===== Input =====

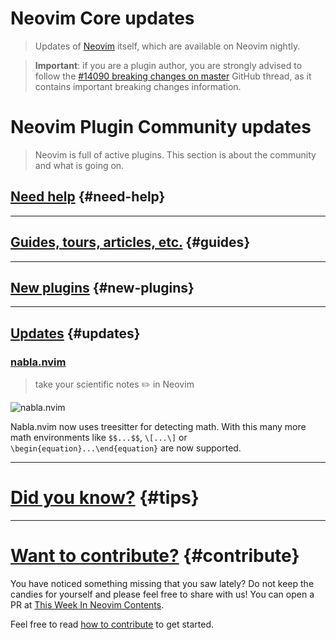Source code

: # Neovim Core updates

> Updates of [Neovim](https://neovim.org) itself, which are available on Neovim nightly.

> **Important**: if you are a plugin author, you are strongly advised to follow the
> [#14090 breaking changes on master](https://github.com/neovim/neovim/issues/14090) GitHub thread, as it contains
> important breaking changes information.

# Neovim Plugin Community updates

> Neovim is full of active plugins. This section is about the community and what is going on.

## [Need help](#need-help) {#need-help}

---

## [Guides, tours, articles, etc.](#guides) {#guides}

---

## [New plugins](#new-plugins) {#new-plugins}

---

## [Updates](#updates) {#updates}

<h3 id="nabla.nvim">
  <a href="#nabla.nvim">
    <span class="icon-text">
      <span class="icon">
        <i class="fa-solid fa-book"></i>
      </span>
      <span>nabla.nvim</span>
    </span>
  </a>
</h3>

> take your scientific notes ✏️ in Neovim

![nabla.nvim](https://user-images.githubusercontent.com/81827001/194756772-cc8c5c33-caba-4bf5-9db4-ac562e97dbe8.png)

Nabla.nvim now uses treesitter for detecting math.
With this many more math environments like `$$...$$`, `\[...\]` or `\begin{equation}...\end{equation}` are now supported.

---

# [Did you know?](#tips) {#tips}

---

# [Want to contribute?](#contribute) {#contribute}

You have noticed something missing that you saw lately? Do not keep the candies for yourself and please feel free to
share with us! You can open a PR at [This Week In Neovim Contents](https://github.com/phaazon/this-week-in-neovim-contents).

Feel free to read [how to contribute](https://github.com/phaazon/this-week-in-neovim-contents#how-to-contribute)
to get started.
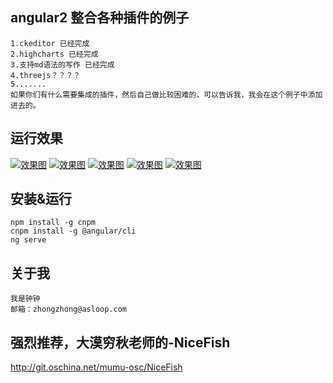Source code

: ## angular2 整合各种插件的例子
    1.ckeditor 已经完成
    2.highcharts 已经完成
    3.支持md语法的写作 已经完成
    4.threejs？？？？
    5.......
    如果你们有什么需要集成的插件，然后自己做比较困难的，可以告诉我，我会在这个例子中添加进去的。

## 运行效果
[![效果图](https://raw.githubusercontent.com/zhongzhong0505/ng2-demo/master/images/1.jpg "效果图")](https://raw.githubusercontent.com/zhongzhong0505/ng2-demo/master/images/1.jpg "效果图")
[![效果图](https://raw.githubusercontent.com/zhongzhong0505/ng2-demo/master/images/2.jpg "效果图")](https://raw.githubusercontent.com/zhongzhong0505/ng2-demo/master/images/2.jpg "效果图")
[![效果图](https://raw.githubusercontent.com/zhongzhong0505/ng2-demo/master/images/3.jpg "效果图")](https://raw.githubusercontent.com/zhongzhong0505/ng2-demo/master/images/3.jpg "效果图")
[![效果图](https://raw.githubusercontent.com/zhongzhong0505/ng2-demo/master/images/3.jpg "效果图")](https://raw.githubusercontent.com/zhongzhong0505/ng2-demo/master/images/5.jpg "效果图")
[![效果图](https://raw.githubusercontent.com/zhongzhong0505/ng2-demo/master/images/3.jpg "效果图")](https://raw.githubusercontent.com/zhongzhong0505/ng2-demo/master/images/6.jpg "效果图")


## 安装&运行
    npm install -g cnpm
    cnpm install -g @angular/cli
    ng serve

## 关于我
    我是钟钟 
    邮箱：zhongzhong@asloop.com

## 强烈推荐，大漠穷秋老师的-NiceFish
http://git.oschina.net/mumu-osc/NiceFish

=====
===== Input =====

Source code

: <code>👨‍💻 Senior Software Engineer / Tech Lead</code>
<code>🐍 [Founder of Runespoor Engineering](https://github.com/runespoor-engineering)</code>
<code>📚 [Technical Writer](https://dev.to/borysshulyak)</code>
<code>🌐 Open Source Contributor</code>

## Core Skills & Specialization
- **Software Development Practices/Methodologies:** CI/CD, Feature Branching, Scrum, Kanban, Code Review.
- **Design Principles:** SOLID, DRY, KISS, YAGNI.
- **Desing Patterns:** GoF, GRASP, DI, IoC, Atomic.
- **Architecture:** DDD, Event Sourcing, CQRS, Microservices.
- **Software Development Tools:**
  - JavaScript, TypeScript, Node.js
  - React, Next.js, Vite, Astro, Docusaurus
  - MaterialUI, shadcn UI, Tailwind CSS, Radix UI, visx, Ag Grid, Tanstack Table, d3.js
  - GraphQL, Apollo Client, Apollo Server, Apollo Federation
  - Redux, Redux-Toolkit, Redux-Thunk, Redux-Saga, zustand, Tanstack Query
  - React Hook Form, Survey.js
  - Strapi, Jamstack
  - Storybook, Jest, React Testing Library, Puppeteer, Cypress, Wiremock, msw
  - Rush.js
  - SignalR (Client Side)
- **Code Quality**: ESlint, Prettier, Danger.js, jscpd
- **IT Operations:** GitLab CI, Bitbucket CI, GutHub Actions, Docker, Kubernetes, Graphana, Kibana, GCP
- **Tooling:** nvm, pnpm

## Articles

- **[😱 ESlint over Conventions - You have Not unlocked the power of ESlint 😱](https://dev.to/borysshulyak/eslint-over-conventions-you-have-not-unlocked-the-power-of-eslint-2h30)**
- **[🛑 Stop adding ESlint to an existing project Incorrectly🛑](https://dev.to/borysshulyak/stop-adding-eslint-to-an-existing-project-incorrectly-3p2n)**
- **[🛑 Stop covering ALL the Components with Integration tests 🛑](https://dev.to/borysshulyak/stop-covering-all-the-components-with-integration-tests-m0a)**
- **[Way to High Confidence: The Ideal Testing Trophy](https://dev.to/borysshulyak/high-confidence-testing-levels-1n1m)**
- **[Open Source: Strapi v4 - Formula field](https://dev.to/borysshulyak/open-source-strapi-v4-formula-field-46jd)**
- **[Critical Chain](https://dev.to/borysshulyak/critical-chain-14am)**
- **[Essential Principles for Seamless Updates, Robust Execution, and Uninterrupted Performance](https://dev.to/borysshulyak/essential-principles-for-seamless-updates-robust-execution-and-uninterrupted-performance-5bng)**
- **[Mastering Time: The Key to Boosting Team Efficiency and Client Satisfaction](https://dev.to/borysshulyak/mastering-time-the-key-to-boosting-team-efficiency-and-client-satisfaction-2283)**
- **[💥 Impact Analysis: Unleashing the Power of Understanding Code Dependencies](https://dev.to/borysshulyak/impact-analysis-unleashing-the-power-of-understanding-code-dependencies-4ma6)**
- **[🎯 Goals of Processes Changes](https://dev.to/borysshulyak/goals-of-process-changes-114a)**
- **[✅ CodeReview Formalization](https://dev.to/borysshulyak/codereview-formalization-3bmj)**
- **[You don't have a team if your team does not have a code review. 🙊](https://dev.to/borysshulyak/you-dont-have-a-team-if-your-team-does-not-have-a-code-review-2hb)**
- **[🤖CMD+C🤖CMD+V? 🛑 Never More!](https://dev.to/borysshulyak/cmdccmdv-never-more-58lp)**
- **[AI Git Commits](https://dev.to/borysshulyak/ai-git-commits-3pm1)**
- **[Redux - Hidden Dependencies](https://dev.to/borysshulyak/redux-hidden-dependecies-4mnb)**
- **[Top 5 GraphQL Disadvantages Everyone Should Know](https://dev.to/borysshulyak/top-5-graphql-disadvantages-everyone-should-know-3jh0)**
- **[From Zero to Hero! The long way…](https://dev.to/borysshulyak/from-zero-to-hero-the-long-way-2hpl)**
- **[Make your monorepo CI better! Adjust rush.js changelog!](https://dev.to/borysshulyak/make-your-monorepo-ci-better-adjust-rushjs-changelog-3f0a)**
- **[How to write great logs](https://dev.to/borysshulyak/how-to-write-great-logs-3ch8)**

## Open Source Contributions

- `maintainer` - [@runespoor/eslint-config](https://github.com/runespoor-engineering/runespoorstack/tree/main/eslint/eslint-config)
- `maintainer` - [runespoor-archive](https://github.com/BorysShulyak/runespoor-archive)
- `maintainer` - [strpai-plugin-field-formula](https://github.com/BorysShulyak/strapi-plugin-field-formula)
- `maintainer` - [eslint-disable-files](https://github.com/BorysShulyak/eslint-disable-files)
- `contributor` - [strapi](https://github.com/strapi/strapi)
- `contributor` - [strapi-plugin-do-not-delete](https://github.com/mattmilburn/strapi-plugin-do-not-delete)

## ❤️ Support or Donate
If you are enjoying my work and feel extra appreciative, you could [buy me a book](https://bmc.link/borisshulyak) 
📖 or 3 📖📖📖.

=====
===== Input =====

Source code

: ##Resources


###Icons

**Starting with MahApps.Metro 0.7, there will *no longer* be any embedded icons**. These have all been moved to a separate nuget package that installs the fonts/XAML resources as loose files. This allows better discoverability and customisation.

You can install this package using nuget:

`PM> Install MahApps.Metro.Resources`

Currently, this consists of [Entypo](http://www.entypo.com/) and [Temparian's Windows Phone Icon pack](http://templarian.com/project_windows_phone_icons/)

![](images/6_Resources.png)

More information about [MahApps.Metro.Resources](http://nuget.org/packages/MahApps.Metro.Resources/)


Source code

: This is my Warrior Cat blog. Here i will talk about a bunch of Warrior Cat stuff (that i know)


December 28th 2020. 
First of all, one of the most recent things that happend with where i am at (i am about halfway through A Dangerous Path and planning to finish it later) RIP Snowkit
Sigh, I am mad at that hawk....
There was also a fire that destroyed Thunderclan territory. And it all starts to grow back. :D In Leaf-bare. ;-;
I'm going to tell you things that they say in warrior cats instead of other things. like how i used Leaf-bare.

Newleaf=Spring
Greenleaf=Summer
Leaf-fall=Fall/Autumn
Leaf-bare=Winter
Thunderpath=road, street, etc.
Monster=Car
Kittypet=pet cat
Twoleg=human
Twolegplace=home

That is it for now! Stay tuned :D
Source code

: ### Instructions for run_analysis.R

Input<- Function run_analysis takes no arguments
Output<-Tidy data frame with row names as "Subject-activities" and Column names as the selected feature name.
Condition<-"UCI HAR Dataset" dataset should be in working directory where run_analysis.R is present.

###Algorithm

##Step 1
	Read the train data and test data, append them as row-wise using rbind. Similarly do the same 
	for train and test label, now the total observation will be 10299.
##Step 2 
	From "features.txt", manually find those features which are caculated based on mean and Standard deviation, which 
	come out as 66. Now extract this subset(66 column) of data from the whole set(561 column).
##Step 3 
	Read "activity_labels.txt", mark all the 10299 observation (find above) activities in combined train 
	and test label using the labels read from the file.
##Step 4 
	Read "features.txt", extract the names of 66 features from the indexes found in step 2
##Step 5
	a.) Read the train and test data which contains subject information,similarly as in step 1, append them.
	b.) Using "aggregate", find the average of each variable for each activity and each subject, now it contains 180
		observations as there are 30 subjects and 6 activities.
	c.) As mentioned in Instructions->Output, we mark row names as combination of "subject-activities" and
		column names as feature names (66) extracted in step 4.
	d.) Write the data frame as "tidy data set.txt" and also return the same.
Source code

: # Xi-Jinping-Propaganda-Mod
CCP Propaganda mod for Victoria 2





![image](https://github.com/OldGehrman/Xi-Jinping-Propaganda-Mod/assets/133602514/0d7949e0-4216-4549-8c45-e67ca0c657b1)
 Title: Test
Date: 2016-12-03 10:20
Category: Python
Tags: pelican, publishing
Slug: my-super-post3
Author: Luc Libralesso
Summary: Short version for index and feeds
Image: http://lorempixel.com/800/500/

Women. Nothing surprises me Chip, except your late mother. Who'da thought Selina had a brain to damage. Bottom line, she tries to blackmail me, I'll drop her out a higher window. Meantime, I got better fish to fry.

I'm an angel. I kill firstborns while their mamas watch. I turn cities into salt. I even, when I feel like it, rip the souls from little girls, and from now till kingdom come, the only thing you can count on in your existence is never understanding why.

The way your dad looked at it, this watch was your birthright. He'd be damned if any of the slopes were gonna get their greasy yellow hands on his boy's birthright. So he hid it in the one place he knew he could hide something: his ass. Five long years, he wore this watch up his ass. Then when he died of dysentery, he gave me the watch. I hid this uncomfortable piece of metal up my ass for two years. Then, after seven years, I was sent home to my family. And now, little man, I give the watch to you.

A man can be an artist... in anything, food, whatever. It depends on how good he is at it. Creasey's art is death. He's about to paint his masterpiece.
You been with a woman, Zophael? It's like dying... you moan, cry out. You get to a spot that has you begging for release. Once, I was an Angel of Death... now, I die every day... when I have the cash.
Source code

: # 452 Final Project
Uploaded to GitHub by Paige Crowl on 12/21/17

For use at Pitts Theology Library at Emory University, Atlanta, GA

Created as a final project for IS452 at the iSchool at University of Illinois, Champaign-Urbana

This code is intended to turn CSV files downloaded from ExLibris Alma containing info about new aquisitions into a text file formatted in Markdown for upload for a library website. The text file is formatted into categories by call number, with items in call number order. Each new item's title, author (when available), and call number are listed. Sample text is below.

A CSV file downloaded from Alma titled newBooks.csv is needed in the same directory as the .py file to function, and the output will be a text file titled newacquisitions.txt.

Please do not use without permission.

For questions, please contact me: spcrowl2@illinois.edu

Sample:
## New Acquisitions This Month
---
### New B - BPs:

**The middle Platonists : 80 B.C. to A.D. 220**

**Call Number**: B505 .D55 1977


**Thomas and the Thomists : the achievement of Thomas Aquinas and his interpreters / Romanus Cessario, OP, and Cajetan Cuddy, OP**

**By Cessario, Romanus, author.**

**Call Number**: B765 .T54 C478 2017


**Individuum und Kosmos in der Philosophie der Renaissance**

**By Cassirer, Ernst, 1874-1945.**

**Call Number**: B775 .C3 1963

=====

**Work instructions:** Look over the listing. Pull out every line with the string "class" in it.

**Reply to the task:**
    <span class="icon-text">
      <span class="icon">
        <i class="fa-solid fa-book"></i>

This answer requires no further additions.